Records from a dataset
*** Begin section ***

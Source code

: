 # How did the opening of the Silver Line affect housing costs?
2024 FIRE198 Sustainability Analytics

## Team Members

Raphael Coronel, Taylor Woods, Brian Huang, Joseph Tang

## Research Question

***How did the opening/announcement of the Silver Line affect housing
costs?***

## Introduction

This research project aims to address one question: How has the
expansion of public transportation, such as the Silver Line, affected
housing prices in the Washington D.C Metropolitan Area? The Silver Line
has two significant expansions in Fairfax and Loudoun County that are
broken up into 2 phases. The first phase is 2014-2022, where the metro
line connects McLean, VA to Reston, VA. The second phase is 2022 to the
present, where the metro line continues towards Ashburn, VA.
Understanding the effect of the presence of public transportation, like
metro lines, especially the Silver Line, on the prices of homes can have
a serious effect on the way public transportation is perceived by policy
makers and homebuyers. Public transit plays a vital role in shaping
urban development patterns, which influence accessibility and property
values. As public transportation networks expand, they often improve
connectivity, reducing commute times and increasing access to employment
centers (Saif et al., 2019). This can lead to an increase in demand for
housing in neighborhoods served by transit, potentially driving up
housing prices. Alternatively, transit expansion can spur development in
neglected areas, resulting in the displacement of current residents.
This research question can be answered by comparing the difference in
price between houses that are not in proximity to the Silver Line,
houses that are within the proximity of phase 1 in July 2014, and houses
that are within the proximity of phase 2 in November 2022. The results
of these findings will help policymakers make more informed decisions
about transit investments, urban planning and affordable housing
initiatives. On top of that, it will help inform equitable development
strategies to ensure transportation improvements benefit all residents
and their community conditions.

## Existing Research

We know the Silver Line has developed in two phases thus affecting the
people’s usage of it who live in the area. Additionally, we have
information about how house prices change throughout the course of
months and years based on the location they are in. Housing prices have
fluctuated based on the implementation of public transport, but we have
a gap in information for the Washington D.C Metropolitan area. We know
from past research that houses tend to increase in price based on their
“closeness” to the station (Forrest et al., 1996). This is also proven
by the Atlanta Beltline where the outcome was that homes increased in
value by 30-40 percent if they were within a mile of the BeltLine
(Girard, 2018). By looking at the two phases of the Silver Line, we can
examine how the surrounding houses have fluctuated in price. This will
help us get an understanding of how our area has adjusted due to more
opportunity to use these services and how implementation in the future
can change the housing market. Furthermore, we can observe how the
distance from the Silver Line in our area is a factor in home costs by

*** End section ***

• **What is being asked**
Only the lines that contain the string "transit" are to be copied from the records.

• **Written solution**
makers and homebuyers. Public transit plays a vital role in shaping
housing in neighborhoods served by transit, potentially driving up
housing prices. Alternatively, transit expansion can spur development in
about transit investments, urban planning and affordable housing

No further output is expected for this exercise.